Far back in the mists of time when I first started this blog its main purpose was to make sure I didn't forget things.

That was six years ago. But then it evolved and I started waffling on about any number of old things, often to do with philosophy or science. Then I started becoming busy with other forms of writing and blog frequency was one of the victims of my lack of time.


In an attempt to remedy this I am now going to temporarily return the blog to its original purpose. I'm off to Edinburgh again to, amongst other things, see some shows on the Fringe and it would be nice to have a record of what I end up managing to see. I hope it's more than I used to - previously I seemed to simply end up sitting in bars drinking with the idea of going to see a show hanging over me like an unpleasant obligation. Ridiculous. After all, I can sit in a bar and drink any time.

Of course I have to get there first. The trip did start suspiciously well when a Brighton bus driver let me off the fare simply because I was carrying a lot of luggage. Almost unheard of! A true hero.

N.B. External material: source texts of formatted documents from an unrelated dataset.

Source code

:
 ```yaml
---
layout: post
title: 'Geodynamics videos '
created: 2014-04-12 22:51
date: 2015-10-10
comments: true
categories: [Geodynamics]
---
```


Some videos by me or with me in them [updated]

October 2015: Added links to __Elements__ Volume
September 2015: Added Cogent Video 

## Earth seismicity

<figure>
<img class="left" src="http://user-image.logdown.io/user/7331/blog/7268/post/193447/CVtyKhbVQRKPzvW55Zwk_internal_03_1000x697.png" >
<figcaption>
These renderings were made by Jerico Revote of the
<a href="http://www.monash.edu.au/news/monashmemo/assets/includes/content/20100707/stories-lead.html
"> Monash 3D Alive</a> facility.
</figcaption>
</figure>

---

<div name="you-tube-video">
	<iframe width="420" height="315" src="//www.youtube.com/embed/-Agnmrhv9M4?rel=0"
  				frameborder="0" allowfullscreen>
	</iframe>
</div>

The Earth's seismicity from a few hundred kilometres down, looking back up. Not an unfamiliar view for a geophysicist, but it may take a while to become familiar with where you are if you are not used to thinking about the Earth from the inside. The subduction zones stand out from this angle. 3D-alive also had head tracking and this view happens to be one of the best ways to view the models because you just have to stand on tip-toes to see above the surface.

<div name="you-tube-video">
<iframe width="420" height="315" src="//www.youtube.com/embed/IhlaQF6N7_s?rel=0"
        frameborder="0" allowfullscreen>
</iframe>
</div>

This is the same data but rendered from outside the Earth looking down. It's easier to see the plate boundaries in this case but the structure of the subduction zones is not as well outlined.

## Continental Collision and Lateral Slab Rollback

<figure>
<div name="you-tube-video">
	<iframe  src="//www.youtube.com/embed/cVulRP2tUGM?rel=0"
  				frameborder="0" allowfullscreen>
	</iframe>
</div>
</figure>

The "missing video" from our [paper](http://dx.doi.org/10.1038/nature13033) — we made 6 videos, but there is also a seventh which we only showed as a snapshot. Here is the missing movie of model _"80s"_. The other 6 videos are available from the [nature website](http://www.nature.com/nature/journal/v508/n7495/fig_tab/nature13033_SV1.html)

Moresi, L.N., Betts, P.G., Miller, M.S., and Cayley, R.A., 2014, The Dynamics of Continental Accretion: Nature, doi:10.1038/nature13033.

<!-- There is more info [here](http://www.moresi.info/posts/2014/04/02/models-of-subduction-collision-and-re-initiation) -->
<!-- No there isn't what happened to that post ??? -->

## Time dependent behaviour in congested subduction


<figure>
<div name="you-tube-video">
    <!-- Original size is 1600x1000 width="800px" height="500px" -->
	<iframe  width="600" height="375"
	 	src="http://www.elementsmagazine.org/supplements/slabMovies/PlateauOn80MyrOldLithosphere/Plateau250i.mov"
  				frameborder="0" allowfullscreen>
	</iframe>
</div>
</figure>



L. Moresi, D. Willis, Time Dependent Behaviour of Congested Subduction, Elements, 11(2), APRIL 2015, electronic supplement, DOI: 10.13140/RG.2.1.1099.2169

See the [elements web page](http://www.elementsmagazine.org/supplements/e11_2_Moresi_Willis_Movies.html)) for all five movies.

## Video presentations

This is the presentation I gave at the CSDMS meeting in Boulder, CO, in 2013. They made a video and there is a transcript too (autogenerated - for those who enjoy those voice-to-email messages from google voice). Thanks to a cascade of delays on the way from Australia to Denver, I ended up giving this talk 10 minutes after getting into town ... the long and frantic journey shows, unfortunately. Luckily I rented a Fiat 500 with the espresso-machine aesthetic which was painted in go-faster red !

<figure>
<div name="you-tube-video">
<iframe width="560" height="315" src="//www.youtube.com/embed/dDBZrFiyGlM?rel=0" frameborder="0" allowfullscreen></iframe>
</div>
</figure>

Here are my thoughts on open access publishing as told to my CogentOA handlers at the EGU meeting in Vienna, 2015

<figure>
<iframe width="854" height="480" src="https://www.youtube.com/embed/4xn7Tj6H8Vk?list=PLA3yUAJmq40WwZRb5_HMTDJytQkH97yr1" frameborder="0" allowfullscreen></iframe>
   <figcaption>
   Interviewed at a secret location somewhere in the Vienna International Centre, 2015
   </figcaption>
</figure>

I boarded the Brighton to London train and sat in an empty carriage. However, this is where it all started going wrong. I was singled out by the train's resident practitioner of  Extreme Eccentricity who told me his name was Crunchy and then spent the entire journey telling me all about the swimming pool in Portsmouth with a wave machine, asking me pointless circular questions and clapping his hands under the table when the answers pleased him.

Thinking back on it though at least he had good journey. If I had been able to cheer him up then the boredom and slight sense of unease I felt during the conversation was probably worth it in the grand scheme of things. And it was in some small way a relief to be conducting a conversation with someone who didn't have a hidden agenda. With Crunchy, what I saw was what I got.
"Chris? How would you get to Portsmouth?"
"I'd probably get the train from Hove."
"Chris? Why would you get the train from Hove?"
"To get to Portsmouth."
Having parted company with Crunchy, catching the tube across London went surprisingly well considering I wasn't making the slightest attempt to Get Ahead Of The Games. Furthermore the Boris announcements had already been discontinued so my ears remained unmolested as well. The weird thing was that I found it oddly disappointing. I wanted to hear and get annoyed by them. I felt deprived of something to complain about.

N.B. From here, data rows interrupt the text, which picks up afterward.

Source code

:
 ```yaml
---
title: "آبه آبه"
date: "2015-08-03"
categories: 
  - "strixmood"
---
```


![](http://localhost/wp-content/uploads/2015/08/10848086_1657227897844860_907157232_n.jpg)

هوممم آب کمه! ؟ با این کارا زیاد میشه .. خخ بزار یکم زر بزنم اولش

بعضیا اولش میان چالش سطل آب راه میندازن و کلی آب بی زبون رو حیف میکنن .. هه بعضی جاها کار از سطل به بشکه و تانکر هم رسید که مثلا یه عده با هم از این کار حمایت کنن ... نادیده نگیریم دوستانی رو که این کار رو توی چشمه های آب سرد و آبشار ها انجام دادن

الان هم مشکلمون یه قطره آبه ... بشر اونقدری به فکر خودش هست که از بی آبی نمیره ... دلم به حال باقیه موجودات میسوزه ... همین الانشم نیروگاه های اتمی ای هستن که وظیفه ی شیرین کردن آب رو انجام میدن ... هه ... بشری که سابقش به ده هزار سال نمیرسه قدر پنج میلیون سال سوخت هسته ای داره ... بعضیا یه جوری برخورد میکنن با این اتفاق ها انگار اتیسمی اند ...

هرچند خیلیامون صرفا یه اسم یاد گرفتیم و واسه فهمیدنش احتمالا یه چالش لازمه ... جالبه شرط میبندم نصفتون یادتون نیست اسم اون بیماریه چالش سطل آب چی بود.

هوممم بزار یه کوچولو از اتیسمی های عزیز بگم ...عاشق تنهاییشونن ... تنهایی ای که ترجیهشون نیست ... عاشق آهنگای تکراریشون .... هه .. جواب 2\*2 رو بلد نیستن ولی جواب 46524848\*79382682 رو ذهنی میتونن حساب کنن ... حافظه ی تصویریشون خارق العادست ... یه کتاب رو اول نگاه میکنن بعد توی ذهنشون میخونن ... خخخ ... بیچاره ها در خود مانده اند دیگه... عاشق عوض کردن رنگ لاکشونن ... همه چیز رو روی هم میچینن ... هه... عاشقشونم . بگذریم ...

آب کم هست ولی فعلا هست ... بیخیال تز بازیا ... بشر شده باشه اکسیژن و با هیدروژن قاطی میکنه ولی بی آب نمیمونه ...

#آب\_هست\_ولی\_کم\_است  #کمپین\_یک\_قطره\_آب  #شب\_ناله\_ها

My arrival at King's Cross saw to that. The new design was still unfamiliar enough to stoke the flames of my irritation, especially the way they seemed to have turned the tube station into a sprawling warren of confusingly unlabelled tunnels. Even once I'd found my way out the ordeal was far from over. The new layout of the main line station itself particularly displeased me.  It's a train station. It doesn't need an Arrivals Hall. I preferred it when there was a WHSmith where they forced you to buy chocolate and and you had to queue up along those annoying lines on the floor.

The Edinburgh train left on time, and it is from there that I'm writing this.

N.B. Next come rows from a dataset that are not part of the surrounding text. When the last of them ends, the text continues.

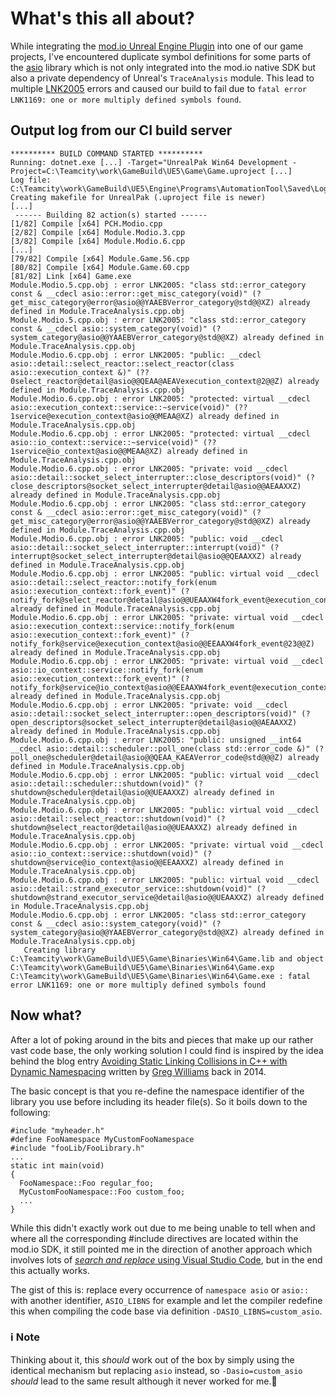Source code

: # What's this all about?

While integrating the [mod.io Unreal Engine Plugin](https://github.com/modio/modio-ue) into one of our game projects,
I've encountered duplicate symbol definitions for some parts of the [asio](https://github.com/chriskohlhoff/asio)
library which is not only integrated into the mod.io native SDK but also a private dependency of Unreal's
`TraceAnalysis` module.
This lead to multiple [LNK2005](https://learn.microsoft.com/en-us/cpp/error-messages/tool-errors/linker-tools-error-lnk2005)
errors and caused our build to fail due to `fatal error LNK1169: one or more multiply defined symbols found`.

## Output log from our CI build server
```
********** BUILD COMMAND STARTED **********
Running: dotnet.exe [...] -Target="UnrealPak Win64 Development -Project=C:\Teamcity\work\GameBuild\UE5\Game\Game.uproject [...]
Log file: C:\Teamcity\work\GameBuild\UE5\Engine\Programs\AutomationTool\Saved\Logs\UBT-.txt
Creating makefile for UnrealPak (.uproject file is newer)
[...]
 ------ Building 82 action(s) started ------
[1/82] Compile [x64] PCH.Modio.cpp
[2/82] Compile [x64] Module.Modio.3.cpp
[3/82] Compile [x64] Module.Modio.6.cpp
[...]
[79/82] Compile [x64] Module.Game.56.cpp
[80/82] Compile [x64] Module.Game.60.cpp
[81/82] Link [x64] Game.exe
Module.Modio.5.cpp.obj : error LNK2005: "class std::error_category const & __cdecl asio::error::get_misc_category(void)" (?get_misc_category@error@asio@@YAAEBVerror_category@std@@XZ) already defined in Module.TraceAnalysis.cpp.obj
Module.Modio.5.cpp.obj : error LNK2005: "class std::error_category const & __cdecl asio::system_category(void)" (?system_category@asio@@YAAEBVerror_category@std@@XZ) already defined in Module.TraceAnalysis.cpp.obj
Module.Modio.6.cpp.obj : error LNK2005: "public: __cdecl asio::detail::select_reactor::select_reactor(class asio::execution_context &)" (??0select_reactor@detail@asio@@QEAA@AEAVexecution_context@2@@Z) already defined in Module.TraceAnalysis.cpp.obj
Module.Modio.6.cpp.obj : error LNK2005: "protected: virtual __cdecl asio::execution_context::service::~service(void)" (??1service@execution_context@asio@@MEAA@XZ) already defined in Module.TraceAnalysis.cpp.obj
Module.Modio.6.cpp.obj : error LNK2005: "protected: virtual __cdecl asio::io_context::service::~service(void)" (??1service@io_context@asio@@MEAA@XZ) already defined in Module.TraceAnalysis.cpp.obj
Module.Modio.6.cpp.obj : error LNK2005: "private: void __cdecl asio::detail::socket_select_interrupter::close_descriptors(void)" (?close_descriptors@socket_select_interrupter@detail@asio@@AEAAXXZ) already defined in Module.TraceAnalysis.cpp.obj
Module.Modio.6.cpp.obj : error LNK2005: "class std::error_category const & __cdecl asio::error::get_misc_category(void)" (?get_misc_category@error@asio@@YAAEBVerror_category@std@@XZ) already defined in Module.TraceAnalysis.cpp.obj
Module.Modio.6.cpp.obj : error LNK2005: "public: void __cdecl asio::detail::socket_select_interrupter::interrupt(void)" (?interrupt@socket_select_interrupter@detail@asio@@QEAAXXZ) already defined in Module.TraceAnalysis.cpp.obj
Module.Modio.6.cpp.obj : error LNK2005: "public: virtual void __cdecl asio::detail::select_reactor::notify_fork(enum asio::execution_context::fork_event)" (?notify_fork@select_reactor@detail@asio@@UEAAXW4fork_event@execution_context@3@@Z) already defined in Module.TraceAnalysis.cpp.obj
Module.Modio.6.cpp.obj : error LNK2005: "private: virtual void __cdecl asio::execution_context::service::notify_fork(enum asio::execution_context::fork_event)" (?notify_fork@service@execution_context@asio@@EEAAXW4fork_event@23@@Z) already defined in Module.TraceAnalysis.cpp.obj
Module.Modio.6.cpp.obj : error LNK2005: "private: virtual void __cdecl asio::io_context::service::notify_fork(enum asio::execution_context::fork_event)" (?notify_fork@service@io_context@asio@@EEAAXW4fork_event@execution_context@3@@Z) already defined in Module.TraceAnalysis.cpp.obj
Module.Modio.6.cpp.obj : error LNK2005: "private: void __cdecl asio::detail::socket_select_interrupter::open_descriptors(void)" (?open_descriptors@socket_select_interrupter@detail@asio@@AEAAXXZ) already defined in Module.TraceAnalysis.cpp.obj
Module.Modio.6.cpp.obj : error LNK2005: "public: unsigned __int64 __cdecl asio::detail::scheduler::poll_one(class std::error_code &)" (?poll_one@scheduler@detail@asio@@QEAA_KAEAVerror_code@std@@@Z) already defined in Module.TraceAnalysis.cpp.obj
Module.Modio.6.cpp.obj : error LNK2005: "public: virtual void __cdecl asio::detail::scheduler::shutdown(void)" (?shutdown@scheduler@detail@asio@@UEAAXXZ) already defined in Module.TraceAnalysis.cpp.obj
Module.Modio.6.cpp.obj : error LNK2005: "public: virtual void __cdecl asio::detail::select_reactor::shutdown(void)" (?shutdown@select_reactor@detail@asio@@UEAAXXZ) already defined in Module.TraceAnalysis.cpp.obj
Module.Modio.6.cpp.obj : error LNK2005: "private: virtual void __cdecl asio::io_context::service::shutdown(void)" (?shutdown@service@io_context@asio@@EEAAXXZ) already defined in Module.TraceAnalysis.cpp.obj
Module.Modio.6.cpp.obj : error LNK2005: "public: virtual void __cdecl asio::detail::strand_executor_service::shutdown(void)" (?shutdown@strand_executor_service@detail@asio@@UEAAXXZ) already defined in Module.TraceAnalysis.cpp.obj
Module.Modio.6.cpp.obj : error LNK2005: "class std::error_category const & __cdecl asio::system_category(void)" (?system_category@asio@@YAAEBVerror_category@std@@XZ) already defined in Module.TraceAnalysis.cpp.obj
   Creating library C:\Teamcity\work\GameBuild\UE5\Game\Binaries\Win64\Game.lib and object C:\Teamcity\work\GameBuild\UE5\Game\Binaries\Win64\Game.exp
C:\Teamcity\work\GameBuild\UE5\Game\Binaries\Win64\Game.exe : fatal error LNK1169: one or more multiply defined symbols found
```

## Now what?
After a lot of poking around in the bits and pieces that make up our rather vast code base, the only working solution
I could find is inspired by the idea behind the blog entry
[Avoiding Static Linking Collisions in C++ with Dynamic Namespacing](https://spin.atomicobject.com/static-linking-c-plus-plus/)
written by [Greg Williams](https://spin.atomicobject.com/author/williams/) back in 2014.

The basic concept is that you re-define the namespace identifier of the library you use before including its header file(s).
So it boils down to the following:
```
#include "myheader.h"
#define FooNamespace MyCustomFooNamespace
#include "fooLib/FooLibrary.h"
...
static int main(void)
{
  FooNamespace::Foo regular_foo;
  MyCustomFooNamespace::Foo custom_foo;
  ...
}
```

While this didn't exactly work out due to me being unable to tell when and where all the corresponding #include
directives are located within the mod.io SDK, it still pointed me in the direction of another approach which
involves lots of [_search and replace_ using Visual Studio Code](https://stackoverflow.com/a/41270417),
but in the end this actually works.

The gist of this is: replace every occurrence of `namespace asio` or `asio::` with another identifier,
`ASIO_LIBNS` for example and let the compiler redefine this when compiling the code base via definition
`-DASIO_LIBNS=custom_asio`.

### ℹ️ Note
Thinking about it, this _should_ work out of the box by simply using the identical mechanism but
replacing `asio` instead, so `-Dasio=custom_asio` _should_ lead to the same result although it never
worked for me.🤷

Thinking about it, I can see why I started steering my blog in the direction of philosophical and scientific musings. This blow by blow account of my movement over several hundred miles and minutes is not the most thrilling piece of prose ever to pour forth from my brain. Still perhaps things will pick up once I reach Edinburgh itself.

A child has just asked his mother how he got into her tummy in the first place.

Very good question. If he keeps thinking about big questions like that perhaps in years to come he'll be able to write some cracking blog entries.